BEGIN Materials provided

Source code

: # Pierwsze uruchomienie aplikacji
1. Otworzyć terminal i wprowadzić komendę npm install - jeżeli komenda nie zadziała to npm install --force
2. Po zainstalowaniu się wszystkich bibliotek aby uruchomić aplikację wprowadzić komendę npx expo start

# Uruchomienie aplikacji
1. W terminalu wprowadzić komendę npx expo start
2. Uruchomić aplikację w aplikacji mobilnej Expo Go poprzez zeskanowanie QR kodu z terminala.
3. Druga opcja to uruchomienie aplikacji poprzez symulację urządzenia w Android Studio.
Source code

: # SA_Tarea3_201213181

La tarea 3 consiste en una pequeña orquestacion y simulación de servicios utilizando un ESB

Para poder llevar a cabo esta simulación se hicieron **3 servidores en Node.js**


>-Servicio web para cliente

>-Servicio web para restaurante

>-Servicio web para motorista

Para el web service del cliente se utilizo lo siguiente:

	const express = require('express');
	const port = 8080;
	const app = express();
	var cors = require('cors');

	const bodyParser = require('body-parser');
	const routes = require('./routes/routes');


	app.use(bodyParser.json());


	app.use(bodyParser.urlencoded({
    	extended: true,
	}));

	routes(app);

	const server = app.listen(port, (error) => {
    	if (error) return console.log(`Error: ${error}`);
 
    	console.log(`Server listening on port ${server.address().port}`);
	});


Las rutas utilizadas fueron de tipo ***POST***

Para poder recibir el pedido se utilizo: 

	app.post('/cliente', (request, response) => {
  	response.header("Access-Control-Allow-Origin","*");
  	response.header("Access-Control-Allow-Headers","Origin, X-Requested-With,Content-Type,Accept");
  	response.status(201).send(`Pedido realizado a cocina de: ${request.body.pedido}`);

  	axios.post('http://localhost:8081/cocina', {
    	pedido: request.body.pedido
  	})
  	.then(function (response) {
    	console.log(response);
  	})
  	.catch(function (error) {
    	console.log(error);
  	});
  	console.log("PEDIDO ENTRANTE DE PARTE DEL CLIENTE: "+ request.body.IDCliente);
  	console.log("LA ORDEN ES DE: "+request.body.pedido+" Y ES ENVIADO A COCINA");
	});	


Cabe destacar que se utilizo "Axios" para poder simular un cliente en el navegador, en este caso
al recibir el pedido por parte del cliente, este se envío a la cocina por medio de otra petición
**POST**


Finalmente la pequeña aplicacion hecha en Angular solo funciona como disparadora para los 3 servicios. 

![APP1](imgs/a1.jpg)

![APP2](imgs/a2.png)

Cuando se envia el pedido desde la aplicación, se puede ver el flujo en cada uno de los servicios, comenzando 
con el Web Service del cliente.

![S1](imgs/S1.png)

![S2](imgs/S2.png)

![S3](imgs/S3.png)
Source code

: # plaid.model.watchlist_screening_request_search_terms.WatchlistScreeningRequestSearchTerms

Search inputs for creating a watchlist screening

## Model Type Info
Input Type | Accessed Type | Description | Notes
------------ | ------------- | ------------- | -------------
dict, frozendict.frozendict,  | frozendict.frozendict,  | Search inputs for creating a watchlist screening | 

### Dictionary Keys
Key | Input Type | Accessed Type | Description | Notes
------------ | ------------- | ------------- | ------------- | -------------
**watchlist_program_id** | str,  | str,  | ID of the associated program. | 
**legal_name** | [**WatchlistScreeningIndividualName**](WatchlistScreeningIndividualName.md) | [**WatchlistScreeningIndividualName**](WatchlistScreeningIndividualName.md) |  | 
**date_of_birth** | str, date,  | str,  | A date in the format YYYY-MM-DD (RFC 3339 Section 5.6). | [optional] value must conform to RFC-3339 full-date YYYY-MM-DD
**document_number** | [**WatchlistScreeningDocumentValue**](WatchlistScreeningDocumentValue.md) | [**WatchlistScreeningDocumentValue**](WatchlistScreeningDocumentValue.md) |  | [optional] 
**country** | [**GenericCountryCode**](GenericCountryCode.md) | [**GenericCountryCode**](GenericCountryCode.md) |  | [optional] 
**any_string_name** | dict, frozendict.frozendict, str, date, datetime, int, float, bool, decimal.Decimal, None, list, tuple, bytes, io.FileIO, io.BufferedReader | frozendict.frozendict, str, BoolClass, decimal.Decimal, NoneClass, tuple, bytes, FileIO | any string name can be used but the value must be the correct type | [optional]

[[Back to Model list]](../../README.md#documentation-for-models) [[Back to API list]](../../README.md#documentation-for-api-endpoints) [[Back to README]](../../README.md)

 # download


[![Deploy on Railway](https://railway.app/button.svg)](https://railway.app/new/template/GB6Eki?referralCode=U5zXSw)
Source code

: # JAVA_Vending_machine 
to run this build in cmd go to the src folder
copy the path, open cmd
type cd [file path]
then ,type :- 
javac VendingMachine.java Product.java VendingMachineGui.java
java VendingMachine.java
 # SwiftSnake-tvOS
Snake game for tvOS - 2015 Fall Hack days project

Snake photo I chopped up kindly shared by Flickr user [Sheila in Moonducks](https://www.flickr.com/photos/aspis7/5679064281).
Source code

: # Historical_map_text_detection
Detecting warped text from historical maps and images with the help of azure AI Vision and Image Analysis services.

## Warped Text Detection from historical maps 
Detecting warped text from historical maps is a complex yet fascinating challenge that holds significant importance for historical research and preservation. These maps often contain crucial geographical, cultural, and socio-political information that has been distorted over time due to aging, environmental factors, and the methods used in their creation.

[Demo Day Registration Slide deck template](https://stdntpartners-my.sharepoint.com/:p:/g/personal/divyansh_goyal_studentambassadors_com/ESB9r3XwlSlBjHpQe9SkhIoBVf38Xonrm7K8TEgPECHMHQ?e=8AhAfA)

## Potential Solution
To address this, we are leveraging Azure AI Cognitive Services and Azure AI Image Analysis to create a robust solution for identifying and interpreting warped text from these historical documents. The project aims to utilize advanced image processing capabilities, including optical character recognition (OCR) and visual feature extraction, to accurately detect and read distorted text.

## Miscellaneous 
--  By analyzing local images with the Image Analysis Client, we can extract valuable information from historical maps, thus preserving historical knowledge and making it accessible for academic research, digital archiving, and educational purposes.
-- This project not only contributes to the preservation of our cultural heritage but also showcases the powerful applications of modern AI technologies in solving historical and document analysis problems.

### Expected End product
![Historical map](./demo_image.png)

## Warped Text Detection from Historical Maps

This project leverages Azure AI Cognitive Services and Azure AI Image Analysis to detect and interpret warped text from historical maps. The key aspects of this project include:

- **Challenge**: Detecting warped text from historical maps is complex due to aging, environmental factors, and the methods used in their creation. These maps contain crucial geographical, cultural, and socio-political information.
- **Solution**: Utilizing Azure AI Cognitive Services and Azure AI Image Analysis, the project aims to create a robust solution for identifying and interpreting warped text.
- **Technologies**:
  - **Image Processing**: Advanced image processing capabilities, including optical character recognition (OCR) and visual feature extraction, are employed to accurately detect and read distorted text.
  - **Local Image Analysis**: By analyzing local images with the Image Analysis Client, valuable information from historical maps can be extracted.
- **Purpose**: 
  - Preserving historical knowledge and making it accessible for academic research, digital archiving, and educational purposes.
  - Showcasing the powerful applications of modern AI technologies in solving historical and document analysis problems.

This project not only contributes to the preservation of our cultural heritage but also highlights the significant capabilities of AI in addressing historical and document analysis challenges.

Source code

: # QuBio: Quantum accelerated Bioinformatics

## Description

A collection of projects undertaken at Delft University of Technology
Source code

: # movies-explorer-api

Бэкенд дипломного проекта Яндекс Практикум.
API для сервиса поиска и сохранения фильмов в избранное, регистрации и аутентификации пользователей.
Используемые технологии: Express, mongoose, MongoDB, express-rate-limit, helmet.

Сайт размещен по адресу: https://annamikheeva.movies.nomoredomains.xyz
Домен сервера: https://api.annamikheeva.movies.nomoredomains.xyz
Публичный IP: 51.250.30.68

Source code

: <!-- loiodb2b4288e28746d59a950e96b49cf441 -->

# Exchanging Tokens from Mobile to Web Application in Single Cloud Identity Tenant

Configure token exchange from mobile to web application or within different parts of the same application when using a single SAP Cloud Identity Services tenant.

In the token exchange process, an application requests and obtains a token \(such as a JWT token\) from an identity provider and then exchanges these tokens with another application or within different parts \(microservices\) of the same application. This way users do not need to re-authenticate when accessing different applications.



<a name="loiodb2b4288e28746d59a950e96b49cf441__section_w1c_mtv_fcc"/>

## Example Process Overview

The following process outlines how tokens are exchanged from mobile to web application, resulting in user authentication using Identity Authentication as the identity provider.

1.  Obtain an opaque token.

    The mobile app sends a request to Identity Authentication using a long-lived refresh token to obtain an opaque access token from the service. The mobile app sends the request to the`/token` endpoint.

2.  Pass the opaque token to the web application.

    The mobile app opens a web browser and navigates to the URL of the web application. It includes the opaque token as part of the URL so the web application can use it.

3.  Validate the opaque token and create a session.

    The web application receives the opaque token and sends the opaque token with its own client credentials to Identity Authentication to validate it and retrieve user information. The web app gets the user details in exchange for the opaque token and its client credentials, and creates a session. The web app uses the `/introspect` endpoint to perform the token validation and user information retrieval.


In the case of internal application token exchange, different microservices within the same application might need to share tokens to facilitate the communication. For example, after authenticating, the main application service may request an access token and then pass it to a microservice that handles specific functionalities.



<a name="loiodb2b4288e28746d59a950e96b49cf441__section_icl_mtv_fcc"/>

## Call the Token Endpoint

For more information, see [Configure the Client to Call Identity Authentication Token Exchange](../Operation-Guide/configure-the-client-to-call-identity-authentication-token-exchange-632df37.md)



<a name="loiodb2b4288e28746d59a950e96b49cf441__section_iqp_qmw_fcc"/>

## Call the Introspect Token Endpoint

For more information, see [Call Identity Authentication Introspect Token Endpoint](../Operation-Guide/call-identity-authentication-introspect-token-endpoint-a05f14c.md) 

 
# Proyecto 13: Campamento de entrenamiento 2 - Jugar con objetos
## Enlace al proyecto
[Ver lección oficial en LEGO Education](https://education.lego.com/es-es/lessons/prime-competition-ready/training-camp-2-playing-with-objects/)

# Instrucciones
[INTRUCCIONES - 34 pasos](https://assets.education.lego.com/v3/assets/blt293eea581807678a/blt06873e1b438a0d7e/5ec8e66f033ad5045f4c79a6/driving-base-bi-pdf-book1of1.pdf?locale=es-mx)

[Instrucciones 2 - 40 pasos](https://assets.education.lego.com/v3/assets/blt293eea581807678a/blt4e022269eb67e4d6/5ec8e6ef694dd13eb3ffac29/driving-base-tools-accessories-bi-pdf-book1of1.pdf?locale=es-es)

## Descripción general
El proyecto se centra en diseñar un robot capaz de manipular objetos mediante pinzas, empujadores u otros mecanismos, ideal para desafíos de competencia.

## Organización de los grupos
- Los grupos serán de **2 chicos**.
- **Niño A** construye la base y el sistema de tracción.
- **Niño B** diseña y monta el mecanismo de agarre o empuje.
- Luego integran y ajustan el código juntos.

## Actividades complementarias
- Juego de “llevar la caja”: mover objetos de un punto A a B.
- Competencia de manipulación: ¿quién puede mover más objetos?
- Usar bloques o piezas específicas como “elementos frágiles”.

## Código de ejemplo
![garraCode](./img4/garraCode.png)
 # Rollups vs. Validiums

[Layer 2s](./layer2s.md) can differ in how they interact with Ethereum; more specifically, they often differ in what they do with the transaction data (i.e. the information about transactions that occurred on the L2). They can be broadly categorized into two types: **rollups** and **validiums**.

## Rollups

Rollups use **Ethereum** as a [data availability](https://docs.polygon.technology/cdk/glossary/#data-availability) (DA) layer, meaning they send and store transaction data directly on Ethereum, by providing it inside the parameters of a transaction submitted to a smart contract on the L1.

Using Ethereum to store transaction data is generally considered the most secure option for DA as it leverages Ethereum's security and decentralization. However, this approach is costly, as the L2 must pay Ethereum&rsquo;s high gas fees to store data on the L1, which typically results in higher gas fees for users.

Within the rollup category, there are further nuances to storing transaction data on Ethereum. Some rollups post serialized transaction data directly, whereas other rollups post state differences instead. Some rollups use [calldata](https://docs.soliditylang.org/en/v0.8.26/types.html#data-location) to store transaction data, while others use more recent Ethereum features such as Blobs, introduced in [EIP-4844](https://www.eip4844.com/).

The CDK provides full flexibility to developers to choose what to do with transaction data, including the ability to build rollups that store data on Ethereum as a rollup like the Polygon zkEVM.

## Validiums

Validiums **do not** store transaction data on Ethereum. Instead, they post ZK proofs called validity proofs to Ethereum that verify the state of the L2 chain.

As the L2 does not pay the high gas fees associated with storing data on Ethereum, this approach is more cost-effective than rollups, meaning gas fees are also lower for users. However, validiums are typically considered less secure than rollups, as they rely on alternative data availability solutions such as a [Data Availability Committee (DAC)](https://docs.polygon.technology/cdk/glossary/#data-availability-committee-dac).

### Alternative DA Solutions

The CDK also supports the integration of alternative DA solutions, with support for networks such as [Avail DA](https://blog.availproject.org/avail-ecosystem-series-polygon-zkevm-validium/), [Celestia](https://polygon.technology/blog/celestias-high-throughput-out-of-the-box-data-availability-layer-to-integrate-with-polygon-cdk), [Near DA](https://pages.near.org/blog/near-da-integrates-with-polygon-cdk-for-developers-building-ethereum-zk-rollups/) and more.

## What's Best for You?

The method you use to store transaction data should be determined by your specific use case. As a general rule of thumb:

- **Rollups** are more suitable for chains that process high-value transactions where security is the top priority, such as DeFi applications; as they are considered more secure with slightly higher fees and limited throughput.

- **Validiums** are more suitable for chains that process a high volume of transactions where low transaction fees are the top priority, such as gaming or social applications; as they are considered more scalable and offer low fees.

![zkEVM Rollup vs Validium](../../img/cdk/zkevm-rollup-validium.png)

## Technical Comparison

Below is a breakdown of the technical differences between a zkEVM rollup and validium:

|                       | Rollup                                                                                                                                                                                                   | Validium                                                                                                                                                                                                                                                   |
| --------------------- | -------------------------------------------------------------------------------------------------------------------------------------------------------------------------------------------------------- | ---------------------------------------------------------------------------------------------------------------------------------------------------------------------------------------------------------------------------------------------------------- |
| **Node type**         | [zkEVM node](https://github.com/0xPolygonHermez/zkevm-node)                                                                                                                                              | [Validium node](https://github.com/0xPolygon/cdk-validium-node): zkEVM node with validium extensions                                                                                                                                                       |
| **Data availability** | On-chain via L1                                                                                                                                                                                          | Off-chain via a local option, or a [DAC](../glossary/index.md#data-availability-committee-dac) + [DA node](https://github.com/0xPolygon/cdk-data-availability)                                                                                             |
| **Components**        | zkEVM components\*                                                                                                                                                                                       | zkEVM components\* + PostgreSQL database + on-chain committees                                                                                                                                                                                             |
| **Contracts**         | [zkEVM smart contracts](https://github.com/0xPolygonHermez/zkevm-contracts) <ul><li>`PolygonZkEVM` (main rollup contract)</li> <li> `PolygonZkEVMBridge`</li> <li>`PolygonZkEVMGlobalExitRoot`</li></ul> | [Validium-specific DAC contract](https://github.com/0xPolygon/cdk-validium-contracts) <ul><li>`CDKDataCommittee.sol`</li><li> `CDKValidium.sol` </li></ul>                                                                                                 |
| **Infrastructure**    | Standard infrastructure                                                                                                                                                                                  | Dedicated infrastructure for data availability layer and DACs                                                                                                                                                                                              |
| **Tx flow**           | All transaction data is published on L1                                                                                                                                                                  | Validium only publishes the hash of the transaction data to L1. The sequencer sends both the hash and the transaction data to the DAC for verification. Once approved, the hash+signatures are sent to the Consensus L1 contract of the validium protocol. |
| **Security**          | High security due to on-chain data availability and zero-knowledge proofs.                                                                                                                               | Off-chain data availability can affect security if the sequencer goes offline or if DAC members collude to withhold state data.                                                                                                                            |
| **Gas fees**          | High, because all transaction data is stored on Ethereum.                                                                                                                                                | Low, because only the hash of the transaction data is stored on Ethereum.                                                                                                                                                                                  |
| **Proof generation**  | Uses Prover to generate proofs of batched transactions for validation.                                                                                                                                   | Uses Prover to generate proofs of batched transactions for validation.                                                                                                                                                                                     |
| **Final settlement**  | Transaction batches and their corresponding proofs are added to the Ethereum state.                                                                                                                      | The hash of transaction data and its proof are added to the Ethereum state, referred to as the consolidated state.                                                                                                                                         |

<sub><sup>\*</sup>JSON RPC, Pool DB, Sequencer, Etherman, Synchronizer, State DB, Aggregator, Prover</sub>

END Materials provided

• _Problem to solve_:
Every line above from the line with "document analysis challenges." to the line with "Configure token exchange", inclusive, must be returned exactly; no other line belongs in the reply.

• _Solution below_:
This project not only contributes to the preservation of our cultural heritage but also highlights the significant capabilities of AI in addressing historical and document analysis challenges.

Source code

: # QuBio: Quantum accelerated Bioinformatics

## Description

A collection of projects undertaken at Delft University of Technology
Source code

: # movies-explorer-api

Бэкенд дипломного проекта Яндекс Практикум.
API для сервиса поиска и сохранения фильмов в избранное, регистрации и аутентификации пользователей.
Используемые технологии: Express, mongoose, MongoDB, express-rate-limit, helmet.

Сайт размещен по адресу: https://annamikheeva.movies.nomoredomains.xyz
Домен сервера: https://api.annamikheeva.movies.nomoredomains.xyz
Публичный IP: 51.250.30.68

Source code

: <!-- loiodb2b4288e28746d59a950e96b49cf441 -->

# Exchanging Tokens from Mobile to Web Application in Single Cloud Identity Tenant

Configure token exchange from mobile to web application or within different parts of the same application when using a single SAP Cloud Identity Services tenant.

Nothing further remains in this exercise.